Ariane 5 rocket powers African satellites to orbit
BY STEPHEN CLARK
Posted: August 4, 2010
Europe's Ariane 5 rocket accomplished its third commercial mission of the year Wednesday, delivering to orbit two African communications satellites to broadcast television programming and boost connectivity with rural villages.
The rocket's hydrogen-fueled first stage consumed its propellant in 9 minutes and gave way to a cryogenic upper stage that ignited a few seconds later.
The second stage burned for nearly 16 minutes, completing a high-speed transit of the Atlantic Ocean before deploying its two payloads in view of ground stations in Gabon and Kenya.
Nilesat 201 separated just shy of the flight's 29-minute mark, followed by the jettison of the Ariane's Sylda dual-payload adapter less than 2 minutes later. The second stage released Rascom-QAF 1R less than 33 minutes after launch.
Both satellites were dropped off in an elliptical transfer orbit stretching from 154 miles to a peak altitude of 22,322 miles. The orbital inclination was 2 degrees.
"It is the 38th success in a row for Ariane 5, and since the beginning of 2010, we have launched six major telecommunications satellite, which is more than all of our competitors together," said Jean-Yves Le Gall, Arianespace's chairman and CEO.
Each spacecraft is beginning several weeks of orbit-raising engine firings, critical deployments, and testing before they are handed over to operators in September. Both satellites were built by Thales Alenia Space of France.
Nilesat 201 will enter service at 7 degrees west longitude, joining two other Nilesat spacecraft and a European-owned satellite to provide direct-to-home television, radio and broadband Internet services to Africa and the Middle East.

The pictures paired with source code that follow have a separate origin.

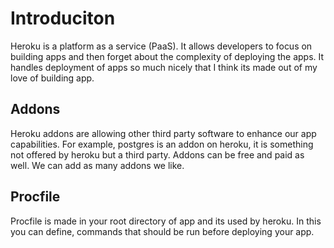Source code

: # Introduciton
Heroku is a platform as a service (PaaS). It allows developers to focus on building apps and then forget about the complexity of deploying the apps. It handles deployment of apps so much nicely that I think its made out of my love of building app. 

## Addons
Heroku addons are allowing other third party software to enhance our app capabilities. For example, postgres is an addon on heroku, it is something not offered by heroku but a third party. Addons can be free and paid as well. We can add as many addons we like.

## Procfile
Procfile is made in your root directory of app and its used by heroku. In this you can define, commands that should be run before deploying your app.

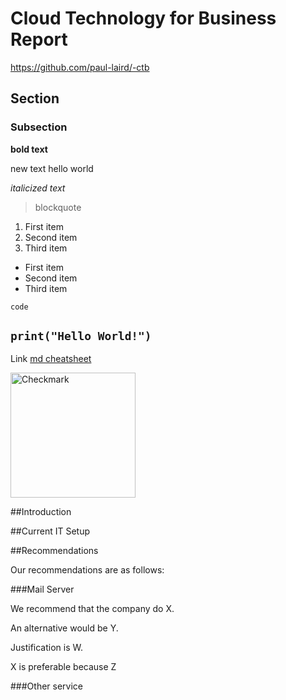 # Cloud Technology for Business Report

https://github.com/paul-laird/-ctb

## Section 

### Subsection

**bold text**

new text hello world

*italicized text*

> blockquote

1. First item
2. Second item
3. Third item

- First item
- Second item
- Third item

`code`

`print("Hello World!")`
---

Link	[md cheatsheet](https://www.markdownguide.org/cheat-sheet/)

<img width="200" alt="Checkmark" src="https://upload.wikimedia.org/wikipedia/commons/thumb/3/3b/Eo_circle_green_checkmark.svg/2048px-Eo_circle_green_checkmark.svg.png">

##Introduction

##Current IT Setup

##Recommendations

Our recommendations are as follows:

###Mail Server

We recommend that the company do X. 

An alternative would be Y. 

Justification is W. 

X is preferable because Z

###Other service
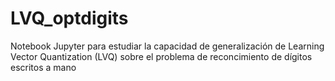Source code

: # LVQ_optdigits
Notebook Jupyter para estudiar la capacidad de generalización de Learning Vector Quantization (LVQ) sobre el problema de reconcimiento de dígitos escritos a mano
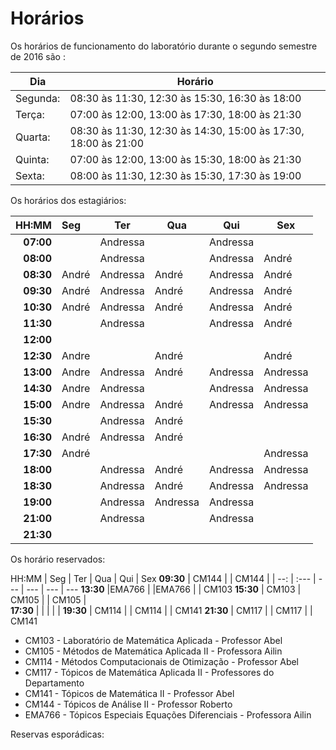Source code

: # Horários

Os horários de funcionamento do laboratório durante o segundo semestre de 2016
são  :

Dia      | Horário
-------- | -------
Segunda: | 08:30 às 11:30, 12:30 às 15:30, 16:30 às 18:00
Terça:   | 07:00 às 12:00, 13:00 às 17:30, 18:00 às 21:30
Quarta:  | 08:30 às 11:30, 12:30 às 14:30, 15:00 às 17:30, 18:00 às 21:00
Quinta:  | 07:00 às 12:00, 13:00 às 15:30, 18:00 às 21:30
Sexta:   | 08:00 às 11:30, 12:30 às 15:30, 17:30 às 19:00

Os horários dos estagiários:


HH:MM | Seg | Ter | Qua | Qui | Sex
--: | :--- | --- | --- | --- | ---
**07:00** |          | Andressa |          | Andressa |  
**08:00** |          | Andressa |          | Andressa | André
**08:30** | André    | Andressa | André    | Andressa | André    
**09:30** | André    | Andressa | André    | Andressa | André
**10:30** | André    | Andressa | André    | Andressa | André   
**11:30** |          | Andressa |          | Andressa | André    
**12:00** |          |          |          |          |          
**12:30** | Andre    |          | André    |          | André           
**13:00** | Andre    | Andressa | André    | Andressa | Andressa       
**14:30** | Andre    | Andressa |          | Andressa | Andressa
**15:00** | Andre    | Andressa | André    | Andressa | Andressa
**15:30** |          | Andressa | André    |          |
**16:30** | André    | Andressa | André    |          |
**17:30** | André    |          |          |          | Andressa
**18:00** |          | Andressa | André    | Andressa | Andressa      
**18:30** |          | Andressa | André    | Andressa | Andressa  
**19:00** |          | Andressa | Andressa | Andressa |        
**21:00** |          | Andressa |          | Andressa |          
**21:30** |          |          |          |          |            



Os horário reservados:


 HH:MM     |  Seg  |  Ter  |  Qua  |  Qui  | Sex
 **09:30** | CM144 |       | CM144 |       |
 --:       | :---  |  ---  |  ---  |  ---  | ---
 **13:30** |EMA766 |       |EMA766 |       | CM103
 **15:30** | CM103 | CM105 |       | CM105 |  
 **17:30** |       |       |       |       |
 **19:30** | CM114 |       | CM114 |       | CM141
 **21:30** | CM117 |       | CM117 |       | CM141

- CM103 - Laboratório de Matemática Aplicada - Professor Abel
- CM105 - Métodos de Matemática Aplicada II - Professora Ailin
- CM114 - Métodos Computacionais de Otimização - Professor Abel
- CM117 - Tópicos de Matemática Aplicada II - Professores do Departamento
- CM141 - Tópicos de Matemática II - Professor Abel
- CM144 - Tópicos de Análise II - Professor Roberto
- EMA766 - Tópicos Especiais Equações Diferenciais - Professora Ailin


Reservas esporádicas:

The satellite carries 24 Ku-band and four Ka-band transponders for Nilesat, Egypt's state-controlled telecommunications company.
"I would like to congratulate the team of Nilesat for the successful launch of Ariane 5 and Nilesat 201," said Anas El Feky, Egypt's information minister. "We are truly proud of what you achieved tonight. It's a great achievement for the Egyptian media and added value to the Nilesat company, which has been very successful in our region."
Rascom-QAF 1R was ordered to replace a nearly identical satellite crippled by a helium leak after launch in 2007. The glitch forced the first Rascom-QAF satellite to burn more propellant than expected, reducing its useful life from 15 years to two or three years.
"Two-and-a-half years ago, we were just witnessing the launch of the first satellite," said Faraj Elamari, CEO of RascomStar-QAF, an African satellite company. "Well, we had to do it twice. It look a lot of determination and our motivation hasn't changed."
RascomStar-QAF was founded by a consortium of African and European investors, including Thales Alenia Space, a Libya-based investment fund, and RASCOM, a satellite communications organization with members in 45 African nations.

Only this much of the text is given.